Problems with the Quenched Approximation in the Chiral Limit

TL;DR

This paper examines the limitations of the quenched approximation in QCD, especially near the chiral limit, highlighting the presence of problematic chiral logarithms and their implications for the approximation's validity.

Contribution

The paper provides an alternative derivation using the renormalization group to show that the problematic chiral logarithms in quenched QCD cannot be simply redefined away, challenging previous assumptions.

Findings

Chiral logarithms in quenched QCD are singular in the chiral limit.

Previous summations suggested non-analytic dependencies that may be redefined.

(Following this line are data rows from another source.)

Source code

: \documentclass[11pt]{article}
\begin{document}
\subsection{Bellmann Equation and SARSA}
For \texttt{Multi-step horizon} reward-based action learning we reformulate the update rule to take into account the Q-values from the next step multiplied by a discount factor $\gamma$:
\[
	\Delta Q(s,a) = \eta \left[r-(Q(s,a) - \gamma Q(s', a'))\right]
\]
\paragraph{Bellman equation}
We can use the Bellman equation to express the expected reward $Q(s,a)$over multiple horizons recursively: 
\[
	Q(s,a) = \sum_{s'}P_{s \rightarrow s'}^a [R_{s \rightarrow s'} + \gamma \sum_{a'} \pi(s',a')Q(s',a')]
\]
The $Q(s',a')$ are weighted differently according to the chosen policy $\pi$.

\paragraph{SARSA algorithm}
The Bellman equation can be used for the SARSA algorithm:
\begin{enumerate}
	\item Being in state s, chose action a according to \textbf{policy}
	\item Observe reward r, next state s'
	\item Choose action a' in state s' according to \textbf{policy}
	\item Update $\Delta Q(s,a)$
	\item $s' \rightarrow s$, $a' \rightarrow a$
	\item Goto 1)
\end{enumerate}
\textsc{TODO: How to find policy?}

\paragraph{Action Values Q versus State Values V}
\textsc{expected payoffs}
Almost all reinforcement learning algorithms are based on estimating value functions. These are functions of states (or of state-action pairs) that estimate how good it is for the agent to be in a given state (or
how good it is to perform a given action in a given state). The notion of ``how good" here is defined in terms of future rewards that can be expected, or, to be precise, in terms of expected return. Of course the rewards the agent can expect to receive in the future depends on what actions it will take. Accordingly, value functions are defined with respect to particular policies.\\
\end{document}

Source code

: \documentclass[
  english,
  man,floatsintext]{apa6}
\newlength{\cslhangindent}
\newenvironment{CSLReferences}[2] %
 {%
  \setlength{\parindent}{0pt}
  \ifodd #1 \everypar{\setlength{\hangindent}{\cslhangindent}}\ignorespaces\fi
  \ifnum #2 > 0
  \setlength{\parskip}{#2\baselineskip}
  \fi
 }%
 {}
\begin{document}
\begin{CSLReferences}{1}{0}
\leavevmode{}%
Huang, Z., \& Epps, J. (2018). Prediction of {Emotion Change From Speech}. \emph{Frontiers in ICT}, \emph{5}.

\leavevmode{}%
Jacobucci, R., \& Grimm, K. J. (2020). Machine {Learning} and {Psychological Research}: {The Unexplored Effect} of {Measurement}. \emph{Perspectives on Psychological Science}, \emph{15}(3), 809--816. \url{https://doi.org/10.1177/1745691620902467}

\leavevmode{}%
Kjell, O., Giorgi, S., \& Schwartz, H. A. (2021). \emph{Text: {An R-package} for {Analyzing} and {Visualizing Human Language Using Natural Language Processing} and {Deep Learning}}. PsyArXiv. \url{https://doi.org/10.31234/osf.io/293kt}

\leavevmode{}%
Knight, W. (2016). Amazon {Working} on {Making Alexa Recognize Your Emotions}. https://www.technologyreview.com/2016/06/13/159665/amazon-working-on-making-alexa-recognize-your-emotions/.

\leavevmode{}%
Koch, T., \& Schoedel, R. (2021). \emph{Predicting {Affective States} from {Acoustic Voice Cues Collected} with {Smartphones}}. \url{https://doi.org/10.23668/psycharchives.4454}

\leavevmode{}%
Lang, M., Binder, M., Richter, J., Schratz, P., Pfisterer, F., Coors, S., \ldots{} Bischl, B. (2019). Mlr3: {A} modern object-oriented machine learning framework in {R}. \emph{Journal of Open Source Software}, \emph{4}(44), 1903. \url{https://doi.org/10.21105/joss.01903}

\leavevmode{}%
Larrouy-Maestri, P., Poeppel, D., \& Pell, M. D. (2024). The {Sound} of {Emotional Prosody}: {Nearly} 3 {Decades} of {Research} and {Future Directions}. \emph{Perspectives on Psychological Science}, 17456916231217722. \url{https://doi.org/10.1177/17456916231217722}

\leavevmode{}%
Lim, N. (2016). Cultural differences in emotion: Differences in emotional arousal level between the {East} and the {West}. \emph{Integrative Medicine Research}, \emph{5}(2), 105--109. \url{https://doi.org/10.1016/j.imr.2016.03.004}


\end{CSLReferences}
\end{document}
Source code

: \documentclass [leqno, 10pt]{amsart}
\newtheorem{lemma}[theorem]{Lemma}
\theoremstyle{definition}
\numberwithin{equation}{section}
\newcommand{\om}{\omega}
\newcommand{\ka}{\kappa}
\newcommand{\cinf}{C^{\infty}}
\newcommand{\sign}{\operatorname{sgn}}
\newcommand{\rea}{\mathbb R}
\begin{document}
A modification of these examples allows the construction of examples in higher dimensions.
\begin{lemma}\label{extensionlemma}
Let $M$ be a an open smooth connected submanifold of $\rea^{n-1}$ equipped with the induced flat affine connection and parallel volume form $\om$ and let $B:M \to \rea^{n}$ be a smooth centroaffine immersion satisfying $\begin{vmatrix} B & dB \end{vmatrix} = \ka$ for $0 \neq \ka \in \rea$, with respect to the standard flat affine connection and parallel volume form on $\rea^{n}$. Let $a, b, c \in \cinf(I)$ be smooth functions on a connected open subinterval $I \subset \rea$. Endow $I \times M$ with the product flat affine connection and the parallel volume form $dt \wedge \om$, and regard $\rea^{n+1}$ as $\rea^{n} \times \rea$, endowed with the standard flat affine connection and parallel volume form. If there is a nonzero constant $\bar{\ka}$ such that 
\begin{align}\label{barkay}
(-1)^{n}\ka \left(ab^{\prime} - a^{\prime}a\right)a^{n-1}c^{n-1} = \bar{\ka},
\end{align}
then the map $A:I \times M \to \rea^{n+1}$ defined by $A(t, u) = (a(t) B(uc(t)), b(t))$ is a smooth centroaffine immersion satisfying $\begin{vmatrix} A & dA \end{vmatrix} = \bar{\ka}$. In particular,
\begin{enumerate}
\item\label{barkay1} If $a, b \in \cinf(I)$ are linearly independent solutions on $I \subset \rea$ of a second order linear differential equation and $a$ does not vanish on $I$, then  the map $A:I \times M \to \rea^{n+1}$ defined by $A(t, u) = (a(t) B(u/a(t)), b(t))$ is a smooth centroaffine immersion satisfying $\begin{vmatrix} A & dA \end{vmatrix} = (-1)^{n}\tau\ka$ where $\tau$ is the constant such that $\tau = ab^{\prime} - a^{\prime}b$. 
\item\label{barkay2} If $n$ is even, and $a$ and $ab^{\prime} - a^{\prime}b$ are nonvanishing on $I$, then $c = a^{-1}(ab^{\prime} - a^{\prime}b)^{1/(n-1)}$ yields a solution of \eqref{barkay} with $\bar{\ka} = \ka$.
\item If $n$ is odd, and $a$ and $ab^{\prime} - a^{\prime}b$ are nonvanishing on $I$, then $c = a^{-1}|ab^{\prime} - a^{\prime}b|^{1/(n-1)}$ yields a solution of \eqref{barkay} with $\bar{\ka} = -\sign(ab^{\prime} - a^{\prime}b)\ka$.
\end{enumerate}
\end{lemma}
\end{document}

Evidence for these effects in numerical data remains inconclusive.

Abstract

In the quenched approximation, loops of the light singlet meson (the $\eta'$) give rise to a type of chiral logarithm absent in full QCD. These logarithms are singular in the chiral limit throwing doubt upon the utility of the quenched approximation. In previous work, I summed a class of diagrams, leading to non-analytic power dependencies such as $\cond\propto m_q^{-\delta/(1+\delta)}$. I suggested, however, that these peculiar results could be redefined away. Here I give an alternative derivation of the results, based on the renormalization group, and argue that they cannot be redefined away. I discuss the evidence (or lack thereof) for such effects in numerical data.